Die Zusatzkosten für den Einzelnen halten sich also in Grenzen. Für die betroffenen Firmen würde sich die angepeilte Regelung dagegen richtig lohnen. Sie zahlen dann für die Kilowattstunde Strom nur noch 1,27 Cent EEG-Umlage - statt 6,54 Cent. Unternehmen, die besonders viel Elektrizität verbrauchen, sparen so leicht zweistellige Millionenbeträge.
Im Parlament wird der Gesetzentwurf heftig kritisiert. Denn eigentlich sollten Stromfresserfirmen für solch großzügige Rabatte eine Gegenleistung erbringen. Die schwarz-rote Regierung hatte in ihrem Koalitionsvertrag vereinbart, dass Unternehmen für Privilegien bei der Ökostromumlage "wirtschaftlich sinnvolle und technologisch machbare Fortschritte bei der Energieeffizienz" machen müssen.
Formulierungen von der Industrielobby übernommen
Noch Mitte Juni waren in einem Entwurf des EEG entsprechende Auflagen für Rabatte bei der Ökostromumlage vorgesehen. Dann, einen Tag bevor Gabriel die EEG-Novelle durchs Kabinett brachte, wurden eben diese Auflagen auf Geheiß von Michael Fuchs, dem stellvertretenden Chef der Unionsfraktion, aus dem Entwurf gestrichen. "Gabriel wollte das Gesetz unbedingt verabschieden", heißt es in der SPD. "Er musste der Union dazu entgegenzukommen."
Das Resultat ist nun ein Vorschlag des Bundeswirtschaftsministeriums für den Paragrafen 64, der in weiten Teilen einer "Formulierungshilfe" gleicht, die der Bundesverband der Deutschen Industrie (BDI) im April an die Regierung geschickt hatte. Ein Lobbytext also.
Für Gabriel ist die nächtliche Volte beim EEG peinlich. Er muss sich nicht nur vorwerfen lassen, ein Versprechen aus dem Koalitionsvertrag gebrochen zu haben - er spricht auch aktuell anders, als er handelt: Derzeit läuft eine große Kampagne des Wirtschaftsministeriums mit dem Titel "Deutschland macht's effizient" - in der es eben genau darum geht, den Energieverbrauch der Bundesrepublik effizienter zu gestalten.

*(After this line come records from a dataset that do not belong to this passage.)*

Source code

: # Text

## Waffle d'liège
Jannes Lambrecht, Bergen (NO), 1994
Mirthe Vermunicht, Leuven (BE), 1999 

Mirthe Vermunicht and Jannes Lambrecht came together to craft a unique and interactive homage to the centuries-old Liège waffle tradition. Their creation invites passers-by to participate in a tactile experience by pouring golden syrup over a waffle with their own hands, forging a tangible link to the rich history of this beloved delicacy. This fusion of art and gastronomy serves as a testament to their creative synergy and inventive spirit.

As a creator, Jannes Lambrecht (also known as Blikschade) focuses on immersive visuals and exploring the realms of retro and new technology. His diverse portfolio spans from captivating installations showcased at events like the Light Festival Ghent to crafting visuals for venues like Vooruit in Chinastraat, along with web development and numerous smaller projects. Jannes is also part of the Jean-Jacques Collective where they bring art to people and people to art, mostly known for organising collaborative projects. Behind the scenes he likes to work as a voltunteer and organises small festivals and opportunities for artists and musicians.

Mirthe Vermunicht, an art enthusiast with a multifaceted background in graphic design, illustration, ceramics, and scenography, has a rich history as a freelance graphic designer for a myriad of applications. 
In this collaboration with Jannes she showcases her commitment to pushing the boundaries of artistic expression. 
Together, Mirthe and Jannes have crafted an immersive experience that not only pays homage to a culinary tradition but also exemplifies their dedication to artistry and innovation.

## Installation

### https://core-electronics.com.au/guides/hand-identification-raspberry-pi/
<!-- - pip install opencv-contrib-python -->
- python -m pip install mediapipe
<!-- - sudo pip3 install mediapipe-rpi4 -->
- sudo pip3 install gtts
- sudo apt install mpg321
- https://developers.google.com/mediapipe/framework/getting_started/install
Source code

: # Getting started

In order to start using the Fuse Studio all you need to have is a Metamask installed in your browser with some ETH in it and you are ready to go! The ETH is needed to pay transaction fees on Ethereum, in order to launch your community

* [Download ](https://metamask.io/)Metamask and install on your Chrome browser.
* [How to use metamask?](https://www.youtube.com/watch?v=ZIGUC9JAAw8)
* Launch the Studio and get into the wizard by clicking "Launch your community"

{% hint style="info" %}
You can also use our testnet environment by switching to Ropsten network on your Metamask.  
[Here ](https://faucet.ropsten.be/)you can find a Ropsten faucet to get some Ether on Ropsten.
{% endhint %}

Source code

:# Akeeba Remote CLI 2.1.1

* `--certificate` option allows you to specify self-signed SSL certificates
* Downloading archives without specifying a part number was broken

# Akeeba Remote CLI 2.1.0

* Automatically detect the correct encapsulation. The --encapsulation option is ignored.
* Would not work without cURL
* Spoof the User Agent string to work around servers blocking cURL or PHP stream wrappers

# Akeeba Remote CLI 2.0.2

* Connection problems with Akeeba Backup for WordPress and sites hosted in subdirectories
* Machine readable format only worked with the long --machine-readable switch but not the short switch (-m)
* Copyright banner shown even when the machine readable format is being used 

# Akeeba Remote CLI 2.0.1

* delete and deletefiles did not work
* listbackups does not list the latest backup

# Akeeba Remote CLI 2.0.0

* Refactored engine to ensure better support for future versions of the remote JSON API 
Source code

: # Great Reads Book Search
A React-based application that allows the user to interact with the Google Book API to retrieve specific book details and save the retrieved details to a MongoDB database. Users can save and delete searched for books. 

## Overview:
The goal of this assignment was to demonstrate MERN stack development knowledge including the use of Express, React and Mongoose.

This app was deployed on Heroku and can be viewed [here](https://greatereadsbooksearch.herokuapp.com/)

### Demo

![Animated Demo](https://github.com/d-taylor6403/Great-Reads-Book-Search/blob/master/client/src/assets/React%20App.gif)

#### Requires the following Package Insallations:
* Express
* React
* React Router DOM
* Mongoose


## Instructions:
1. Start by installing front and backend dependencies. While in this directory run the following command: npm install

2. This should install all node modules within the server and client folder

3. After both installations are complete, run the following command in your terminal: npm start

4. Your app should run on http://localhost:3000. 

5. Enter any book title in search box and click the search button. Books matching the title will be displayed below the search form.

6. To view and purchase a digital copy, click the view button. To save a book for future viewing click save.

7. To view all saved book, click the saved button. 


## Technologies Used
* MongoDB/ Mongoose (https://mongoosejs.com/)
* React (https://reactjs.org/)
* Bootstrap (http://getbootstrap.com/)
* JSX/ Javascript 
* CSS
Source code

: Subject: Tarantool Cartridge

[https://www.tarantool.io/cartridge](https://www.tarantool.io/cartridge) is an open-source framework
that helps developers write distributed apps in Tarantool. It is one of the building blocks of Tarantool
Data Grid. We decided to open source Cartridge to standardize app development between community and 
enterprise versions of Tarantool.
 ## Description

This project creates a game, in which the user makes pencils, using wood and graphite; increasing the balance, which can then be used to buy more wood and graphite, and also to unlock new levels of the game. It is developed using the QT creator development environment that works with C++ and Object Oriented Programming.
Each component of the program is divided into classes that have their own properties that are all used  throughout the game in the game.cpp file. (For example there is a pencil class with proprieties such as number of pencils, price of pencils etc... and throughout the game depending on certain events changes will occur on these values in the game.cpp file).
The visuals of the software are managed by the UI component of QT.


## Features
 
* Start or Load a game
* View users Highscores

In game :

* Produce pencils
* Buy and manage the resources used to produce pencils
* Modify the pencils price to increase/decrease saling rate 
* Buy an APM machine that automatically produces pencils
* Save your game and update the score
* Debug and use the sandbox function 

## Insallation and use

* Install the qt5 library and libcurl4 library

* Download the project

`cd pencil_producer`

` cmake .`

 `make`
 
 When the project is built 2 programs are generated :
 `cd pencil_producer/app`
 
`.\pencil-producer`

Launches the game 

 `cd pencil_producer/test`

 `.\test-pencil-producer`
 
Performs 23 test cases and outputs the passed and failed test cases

Die Deutsche Unternehmensinitiative Energieeffizienz fordert das Parlament auf, das EEG in seiner aktuellen Form zu stoppen. "Der Bundestag erweist der Energiewende einen Bärendienst, wenn er die EEG-Begünstigungen ausweitet, ohne dass die Unternehmen im Gegenzug einen sorgfältigen Umgang mit Energie nachweisen müssen", sagt Claire Range, die Industrieexpertin der Deneff.
Das Bundeswirtschaftsministerium wollte zu dem Papier und zu den Vorwürfen nicht Stellung nehmen.